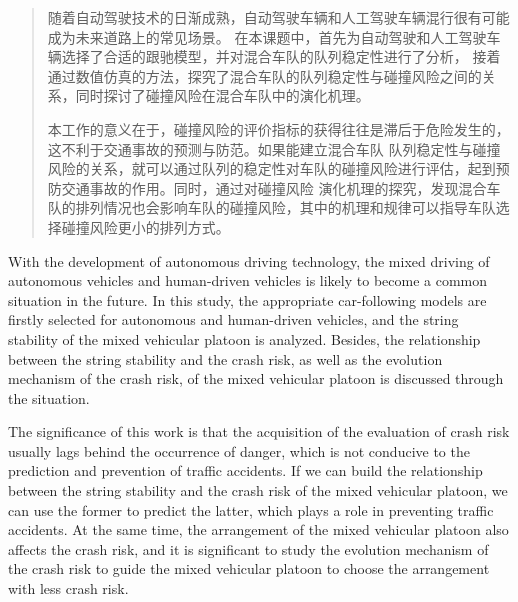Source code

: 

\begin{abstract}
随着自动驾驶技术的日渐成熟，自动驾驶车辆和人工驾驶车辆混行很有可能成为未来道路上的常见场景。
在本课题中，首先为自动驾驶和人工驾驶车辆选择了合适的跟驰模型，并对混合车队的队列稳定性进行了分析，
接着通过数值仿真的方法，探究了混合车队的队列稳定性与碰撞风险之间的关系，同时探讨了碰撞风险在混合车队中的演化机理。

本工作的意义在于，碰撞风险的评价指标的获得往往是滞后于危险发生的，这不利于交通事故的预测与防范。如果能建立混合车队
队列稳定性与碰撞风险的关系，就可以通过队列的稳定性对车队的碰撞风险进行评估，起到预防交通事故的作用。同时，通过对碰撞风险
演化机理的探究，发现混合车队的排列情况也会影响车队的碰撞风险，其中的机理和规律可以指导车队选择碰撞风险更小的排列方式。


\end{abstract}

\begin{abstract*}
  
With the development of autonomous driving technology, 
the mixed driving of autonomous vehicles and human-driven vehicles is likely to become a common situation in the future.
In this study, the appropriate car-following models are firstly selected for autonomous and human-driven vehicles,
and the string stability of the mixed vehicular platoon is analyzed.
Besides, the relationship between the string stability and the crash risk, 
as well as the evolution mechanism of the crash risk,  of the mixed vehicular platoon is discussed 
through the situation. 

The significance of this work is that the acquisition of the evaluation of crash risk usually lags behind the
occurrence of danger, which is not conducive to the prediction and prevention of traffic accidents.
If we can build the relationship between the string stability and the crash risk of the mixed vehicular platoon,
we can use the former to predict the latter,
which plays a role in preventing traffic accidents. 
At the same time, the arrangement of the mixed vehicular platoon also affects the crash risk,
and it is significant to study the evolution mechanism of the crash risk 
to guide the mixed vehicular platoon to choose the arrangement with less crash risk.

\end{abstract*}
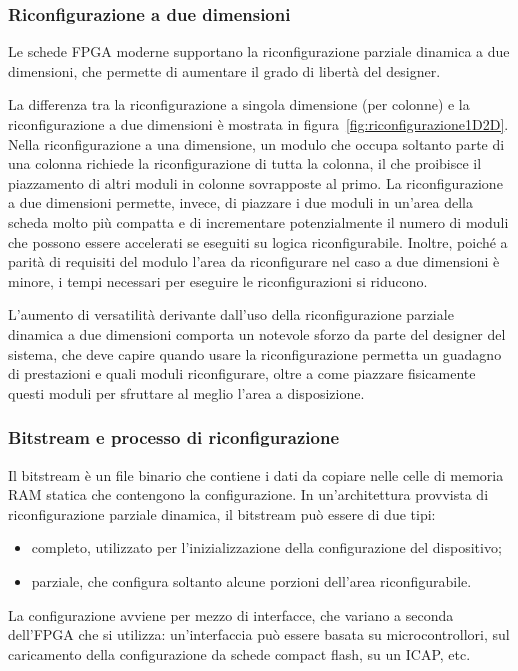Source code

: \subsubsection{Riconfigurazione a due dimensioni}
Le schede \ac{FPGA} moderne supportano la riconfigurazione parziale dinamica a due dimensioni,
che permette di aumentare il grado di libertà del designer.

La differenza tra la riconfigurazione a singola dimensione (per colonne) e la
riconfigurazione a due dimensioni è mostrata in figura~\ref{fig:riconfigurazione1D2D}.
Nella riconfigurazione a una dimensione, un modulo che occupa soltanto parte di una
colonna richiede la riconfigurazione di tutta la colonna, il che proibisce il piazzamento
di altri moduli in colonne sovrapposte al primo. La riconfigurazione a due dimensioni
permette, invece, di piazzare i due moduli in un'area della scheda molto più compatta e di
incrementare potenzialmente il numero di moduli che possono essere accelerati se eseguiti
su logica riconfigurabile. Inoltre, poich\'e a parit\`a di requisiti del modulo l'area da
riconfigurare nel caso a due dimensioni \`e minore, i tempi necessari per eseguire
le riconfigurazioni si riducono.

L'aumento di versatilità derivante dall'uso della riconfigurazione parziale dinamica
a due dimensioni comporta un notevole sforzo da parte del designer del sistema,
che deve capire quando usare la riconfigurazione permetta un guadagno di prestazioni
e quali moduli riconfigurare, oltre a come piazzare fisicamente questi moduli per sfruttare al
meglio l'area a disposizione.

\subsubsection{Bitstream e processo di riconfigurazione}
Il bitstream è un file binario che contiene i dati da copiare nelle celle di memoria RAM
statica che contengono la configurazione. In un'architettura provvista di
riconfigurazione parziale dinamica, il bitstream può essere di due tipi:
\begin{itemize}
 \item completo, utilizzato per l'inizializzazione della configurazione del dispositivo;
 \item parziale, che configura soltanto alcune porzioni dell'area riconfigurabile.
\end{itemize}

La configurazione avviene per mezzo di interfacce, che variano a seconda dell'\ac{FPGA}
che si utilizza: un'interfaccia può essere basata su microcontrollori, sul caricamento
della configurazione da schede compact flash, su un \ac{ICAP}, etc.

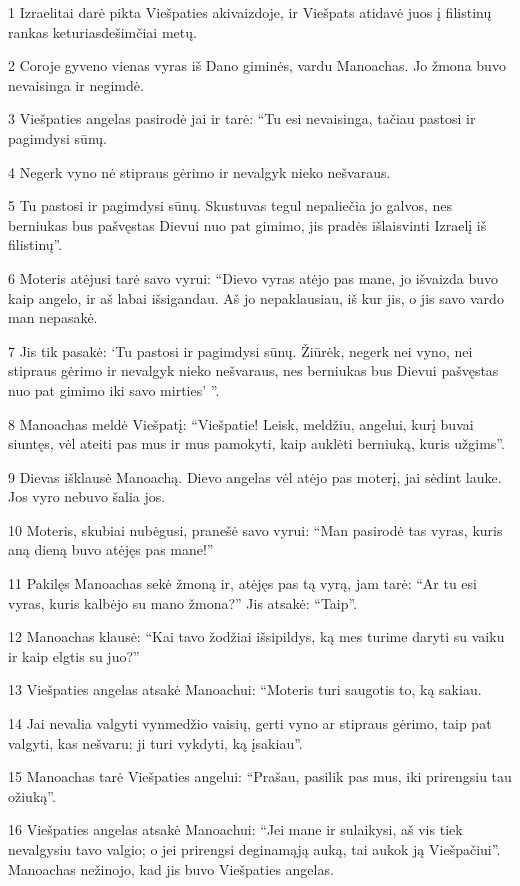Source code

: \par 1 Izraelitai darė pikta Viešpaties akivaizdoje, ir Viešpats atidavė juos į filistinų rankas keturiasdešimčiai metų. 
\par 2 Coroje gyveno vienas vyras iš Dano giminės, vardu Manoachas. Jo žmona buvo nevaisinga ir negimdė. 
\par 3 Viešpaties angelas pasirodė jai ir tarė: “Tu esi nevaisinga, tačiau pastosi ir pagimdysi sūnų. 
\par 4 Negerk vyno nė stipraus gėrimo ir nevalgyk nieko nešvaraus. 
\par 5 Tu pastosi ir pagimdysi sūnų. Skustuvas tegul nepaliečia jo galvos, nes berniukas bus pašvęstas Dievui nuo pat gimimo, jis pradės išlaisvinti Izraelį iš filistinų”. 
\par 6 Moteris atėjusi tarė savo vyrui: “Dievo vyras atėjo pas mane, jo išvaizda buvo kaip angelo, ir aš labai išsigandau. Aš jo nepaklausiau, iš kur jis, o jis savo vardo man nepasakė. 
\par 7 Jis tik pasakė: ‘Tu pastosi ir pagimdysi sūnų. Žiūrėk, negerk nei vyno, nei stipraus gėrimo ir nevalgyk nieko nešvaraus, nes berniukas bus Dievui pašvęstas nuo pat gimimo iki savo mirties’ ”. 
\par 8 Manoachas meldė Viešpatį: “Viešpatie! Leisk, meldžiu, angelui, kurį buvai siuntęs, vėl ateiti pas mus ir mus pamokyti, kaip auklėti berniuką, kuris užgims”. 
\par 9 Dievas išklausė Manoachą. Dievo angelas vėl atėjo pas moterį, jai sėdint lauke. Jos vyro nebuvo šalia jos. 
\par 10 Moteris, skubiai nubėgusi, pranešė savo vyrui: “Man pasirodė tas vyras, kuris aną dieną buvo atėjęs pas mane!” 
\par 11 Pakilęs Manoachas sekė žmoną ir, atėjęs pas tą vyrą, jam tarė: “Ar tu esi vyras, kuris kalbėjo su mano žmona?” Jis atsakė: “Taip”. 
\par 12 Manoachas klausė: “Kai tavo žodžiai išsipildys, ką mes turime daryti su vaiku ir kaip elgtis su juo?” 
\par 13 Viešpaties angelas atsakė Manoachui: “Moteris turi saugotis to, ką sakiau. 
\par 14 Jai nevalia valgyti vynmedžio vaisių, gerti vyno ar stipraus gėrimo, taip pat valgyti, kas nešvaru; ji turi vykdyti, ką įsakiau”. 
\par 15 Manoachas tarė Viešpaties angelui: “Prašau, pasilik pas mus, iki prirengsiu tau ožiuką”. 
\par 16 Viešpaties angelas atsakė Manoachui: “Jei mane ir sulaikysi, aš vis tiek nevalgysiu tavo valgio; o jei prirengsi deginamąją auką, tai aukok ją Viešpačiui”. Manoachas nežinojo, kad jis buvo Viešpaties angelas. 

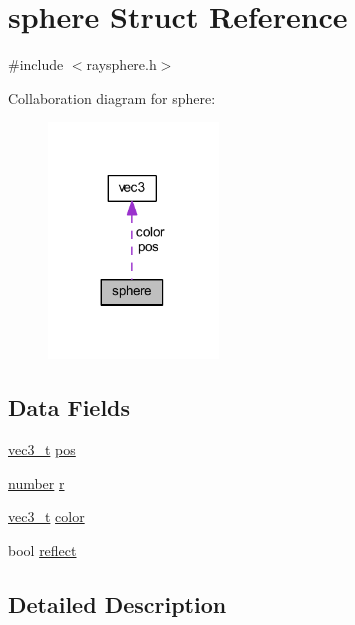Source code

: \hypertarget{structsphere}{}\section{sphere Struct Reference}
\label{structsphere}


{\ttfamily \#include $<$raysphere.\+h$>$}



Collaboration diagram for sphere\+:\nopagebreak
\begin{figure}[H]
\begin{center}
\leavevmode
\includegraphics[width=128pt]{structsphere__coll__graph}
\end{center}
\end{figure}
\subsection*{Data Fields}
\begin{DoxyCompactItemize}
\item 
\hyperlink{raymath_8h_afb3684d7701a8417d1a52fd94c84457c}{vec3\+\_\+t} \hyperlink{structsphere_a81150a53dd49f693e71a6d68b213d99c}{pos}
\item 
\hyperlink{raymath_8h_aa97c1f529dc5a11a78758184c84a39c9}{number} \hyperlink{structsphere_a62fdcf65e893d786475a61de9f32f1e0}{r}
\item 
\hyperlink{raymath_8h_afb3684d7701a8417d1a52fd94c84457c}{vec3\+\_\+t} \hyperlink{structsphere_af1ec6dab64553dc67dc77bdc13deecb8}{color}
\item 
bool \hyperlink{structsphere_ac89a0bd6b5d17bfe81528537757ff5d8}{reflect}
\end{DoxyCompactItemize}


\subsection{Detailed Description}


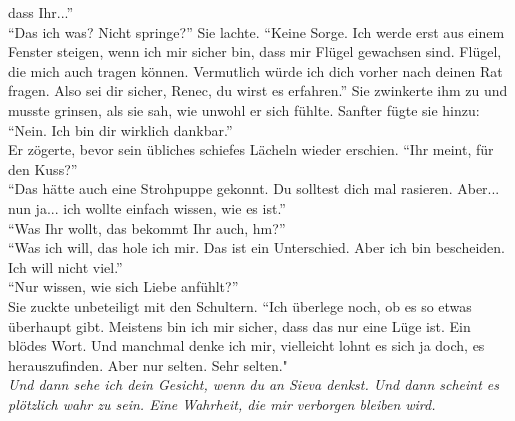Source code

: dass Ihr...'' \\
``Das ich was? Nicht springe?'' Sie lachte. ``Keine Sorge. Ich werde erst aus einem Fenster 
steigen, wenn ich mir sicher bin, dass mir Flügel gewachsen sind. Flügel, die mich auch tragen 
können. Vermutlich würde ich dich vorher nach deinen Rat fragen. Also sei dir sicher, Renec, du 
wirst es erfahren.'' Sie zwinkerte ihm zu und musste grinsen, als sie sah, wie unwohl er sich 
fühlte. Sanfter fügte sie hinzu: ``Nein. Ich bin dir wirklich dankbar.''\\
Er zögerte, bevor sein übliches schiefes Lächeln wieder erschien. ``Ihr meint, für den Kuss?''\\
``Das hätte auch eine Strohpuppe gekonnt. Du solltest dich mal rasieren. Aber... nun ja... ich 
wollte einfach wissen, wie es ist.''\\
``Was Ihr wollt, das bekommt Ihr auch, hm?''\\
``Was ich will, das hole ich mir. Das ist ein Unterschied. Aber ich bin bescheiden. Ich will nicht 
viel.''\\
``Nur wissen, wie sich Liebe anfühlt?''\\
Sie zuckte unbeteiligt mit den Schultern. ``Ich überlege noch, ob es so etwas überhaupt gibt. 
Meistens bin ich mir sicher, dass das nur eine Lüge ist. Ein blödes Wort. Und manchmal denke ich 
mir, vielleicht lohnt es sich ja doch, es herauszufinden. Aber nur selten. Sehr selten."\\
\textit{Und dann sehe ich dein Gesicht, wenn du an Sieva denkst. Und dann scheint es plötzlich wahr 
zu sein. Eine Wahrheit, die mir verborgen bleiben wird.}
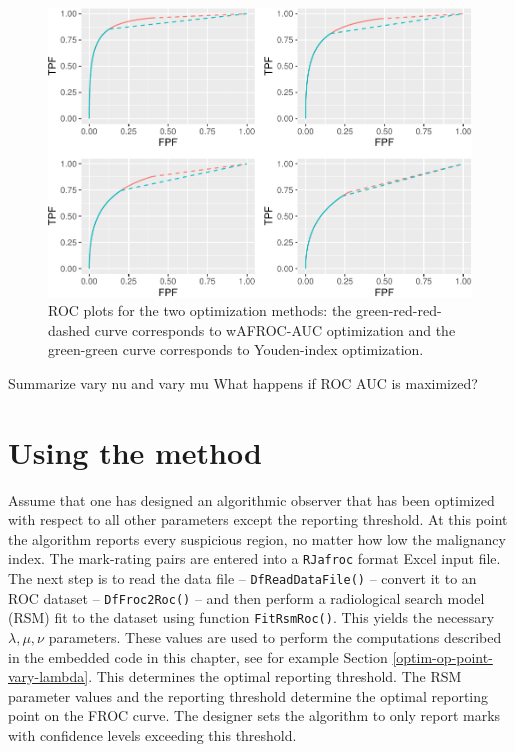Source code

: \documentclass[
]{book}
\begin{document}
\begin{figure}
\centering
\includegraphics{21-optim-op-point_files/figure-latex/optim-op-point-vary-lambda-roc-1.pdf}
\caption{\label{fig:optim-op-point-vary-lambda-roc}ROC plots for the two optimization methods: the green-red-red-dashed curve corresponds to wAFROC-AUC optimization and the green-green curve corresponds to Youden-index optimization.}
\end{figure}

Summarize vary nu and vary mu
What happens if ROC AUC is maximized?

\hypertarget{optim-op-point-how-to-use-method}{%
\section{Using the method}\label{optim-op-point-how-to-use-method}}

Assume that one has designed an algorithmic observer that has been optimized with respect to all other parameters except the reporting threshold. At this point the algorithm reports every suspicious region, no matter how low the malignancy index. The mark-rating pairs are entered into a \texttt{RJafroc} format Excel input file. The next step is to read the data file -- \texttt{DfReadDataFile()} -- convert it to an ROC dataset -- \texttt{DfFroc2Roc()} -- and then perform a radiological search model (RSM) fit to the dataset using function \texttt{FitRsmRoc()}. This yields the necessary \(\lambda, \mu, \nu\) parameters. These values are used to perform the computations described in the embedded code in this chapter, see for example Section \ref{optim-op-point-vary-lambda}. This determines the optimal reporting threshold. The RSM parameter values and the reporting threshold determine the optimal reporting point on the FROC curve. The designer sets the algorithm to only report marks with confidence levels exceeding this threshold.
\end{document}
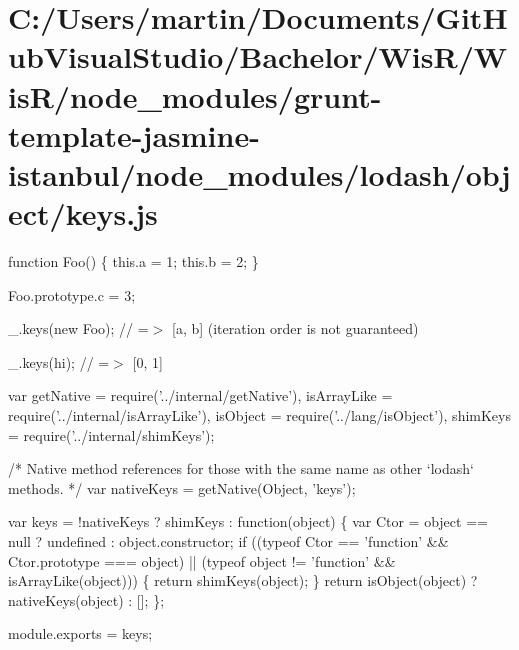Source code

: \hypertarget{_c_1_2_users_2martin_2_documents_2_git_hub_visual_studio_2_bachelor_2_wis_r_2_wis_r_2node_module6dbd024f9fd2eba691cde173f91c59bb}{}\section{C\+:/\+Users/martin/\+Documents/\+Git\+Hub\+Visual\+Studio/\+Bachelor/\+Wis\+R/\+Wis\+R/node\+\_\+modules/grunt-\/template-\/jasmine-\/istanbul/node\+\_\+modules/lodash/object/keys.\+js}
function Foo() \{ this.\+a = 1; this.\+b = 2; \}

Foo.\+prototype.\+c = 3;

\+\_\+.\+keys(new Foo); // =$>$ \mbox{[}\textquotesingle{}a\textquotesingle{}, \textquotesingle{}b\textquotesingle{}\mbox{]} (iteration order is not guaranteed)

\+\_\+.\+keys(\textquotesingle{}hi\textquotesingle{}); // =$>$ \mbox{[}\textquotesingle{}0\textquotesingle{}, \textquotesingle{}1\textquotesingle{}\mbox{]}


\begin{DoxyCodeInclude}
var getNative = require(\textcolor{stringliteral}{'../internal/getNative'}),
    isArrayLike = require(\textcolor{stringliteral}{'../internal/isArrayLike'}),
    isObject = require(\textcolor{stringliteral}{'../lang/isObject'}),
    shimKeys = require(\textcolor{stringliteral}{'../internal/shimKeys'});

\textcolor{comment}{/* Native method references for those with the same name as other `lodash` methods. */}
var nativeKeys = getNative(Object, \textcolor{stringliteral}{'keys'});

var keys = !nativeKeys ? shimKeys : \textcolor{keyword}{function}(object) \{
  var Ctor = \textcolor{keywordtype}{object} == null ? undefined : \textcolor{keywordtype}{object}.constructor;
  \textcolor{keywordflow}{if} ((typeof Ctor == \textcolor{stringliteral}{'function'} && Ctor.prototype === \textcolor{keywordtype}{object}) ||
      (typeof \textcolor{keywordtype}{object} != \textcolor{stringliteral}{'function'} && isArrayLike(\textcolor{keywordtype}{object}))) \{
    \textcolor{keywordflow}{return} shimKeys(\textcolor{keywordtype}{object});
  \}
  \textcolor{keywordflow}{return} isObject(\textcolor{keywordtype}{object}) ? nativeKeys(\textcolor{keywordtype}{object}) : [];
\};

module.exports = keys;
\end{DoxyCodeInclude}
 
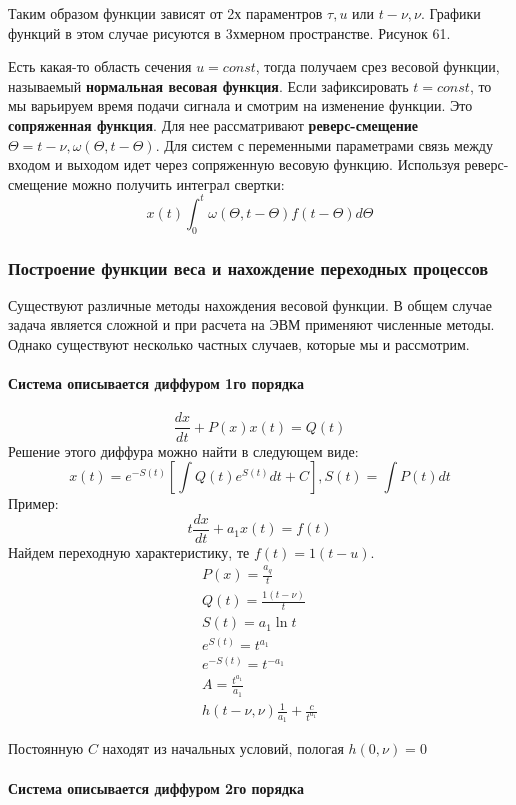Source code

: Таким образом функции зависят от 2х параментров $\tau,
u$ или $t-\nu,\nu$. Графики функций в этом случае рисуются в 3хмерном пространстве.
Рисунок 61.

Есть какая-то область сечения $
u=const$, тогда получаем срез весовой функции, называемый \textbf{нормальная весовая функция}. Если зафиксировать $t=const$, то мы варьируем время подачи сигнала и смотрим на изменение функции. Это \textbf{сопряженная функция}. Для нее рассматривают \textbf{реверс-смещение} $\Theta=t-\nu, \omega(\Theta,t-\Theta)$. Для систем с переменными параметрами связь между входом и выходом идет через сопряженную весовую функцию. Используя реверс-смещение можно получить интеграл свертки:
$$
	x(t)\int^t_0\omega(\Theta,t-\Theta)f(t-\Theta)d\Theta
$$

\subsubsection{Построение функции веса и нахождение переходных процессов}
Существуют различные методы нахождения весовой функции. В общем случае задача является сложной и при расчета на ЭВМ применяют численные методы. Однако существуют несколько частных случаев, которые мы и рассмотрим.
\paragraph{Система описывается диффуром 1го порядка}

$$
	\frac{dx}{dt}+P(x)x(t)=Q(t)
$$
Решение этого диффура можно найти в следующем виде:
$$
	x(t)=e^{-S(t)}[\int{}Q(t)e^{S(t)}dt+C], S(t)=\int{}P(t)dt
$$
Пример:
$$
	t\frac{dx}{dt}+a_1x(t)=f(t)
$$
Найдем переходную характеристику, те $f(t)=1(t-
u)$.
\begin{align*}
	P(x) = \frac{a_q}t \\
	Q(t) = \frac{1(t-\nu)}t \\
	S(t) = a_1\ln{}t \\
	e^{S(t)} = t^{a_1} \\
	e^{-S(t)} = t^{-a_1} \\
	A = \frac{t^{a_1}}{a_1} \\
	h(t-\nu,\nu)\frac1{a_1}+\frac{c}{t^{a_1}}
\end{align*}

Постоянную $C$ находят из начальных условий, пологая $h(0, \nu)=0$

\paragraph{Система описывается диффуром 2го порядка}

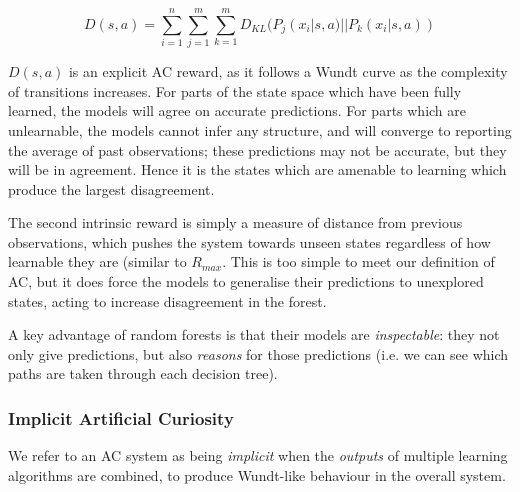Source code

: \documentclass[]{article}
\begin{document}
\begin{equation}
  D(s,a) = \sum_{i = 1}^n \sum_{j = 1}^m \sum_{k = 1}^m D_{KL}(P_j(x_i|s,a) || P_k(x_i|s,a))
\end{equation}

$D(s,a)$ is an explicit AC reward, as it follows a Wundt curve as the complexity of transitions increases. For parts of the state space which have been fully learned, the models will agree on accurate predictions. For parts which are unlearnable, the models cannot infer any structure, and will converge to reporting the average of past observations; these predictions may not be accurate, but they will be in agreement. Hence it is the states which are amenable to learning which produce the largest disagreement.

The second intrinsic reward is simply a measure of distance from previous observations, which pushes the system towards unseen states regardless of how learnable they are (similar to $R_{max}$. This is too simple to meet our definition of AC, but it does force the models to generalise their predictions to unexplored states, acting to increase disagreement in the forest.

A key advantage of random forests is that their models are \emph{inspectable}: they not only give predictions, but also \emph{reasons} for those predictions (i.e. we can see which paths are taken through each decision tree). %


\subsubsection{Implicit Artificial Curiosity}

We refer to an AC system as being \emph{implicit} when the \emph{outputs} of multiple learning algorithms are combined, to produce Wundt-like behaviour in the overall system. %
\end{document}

What you will do: Retype nothing except the lines from the first line of the listing above through the line with "队列稳定性与碰撞风险的关系，", exactly as they stand, and no pictures.

Solution for this problem:
Source code

: 

\begin{abstract}
随着自动驾驶技术的日渐成熟，自动驾驶车辆和人工驾驶车辆混行很有可能成为未来道路上的常见场景。
在本课题中，首先为自动驾驶和人工驾驶车辆选择了合适的跟驰模型，并对混合车队的队列稳定性进行了分析，
接着通过数值仿真的方法，探究了混合车队的队列稳定性与碰撞风险之间的关系，同时探讨了碰撞风险在混合车队中的演化机理。

本工作的意义在于，碰撞风险的评价指标的获得往往是滞后于危险发生的，这不利于交通事故的预测与防范。如果能建立混合车队
队列稳定性与碰撞风险的关系，就可以通过队列的稳定性对车队的碰撞风险进行评估，起到预防交通事故的作用。同时，通过对碰撞风险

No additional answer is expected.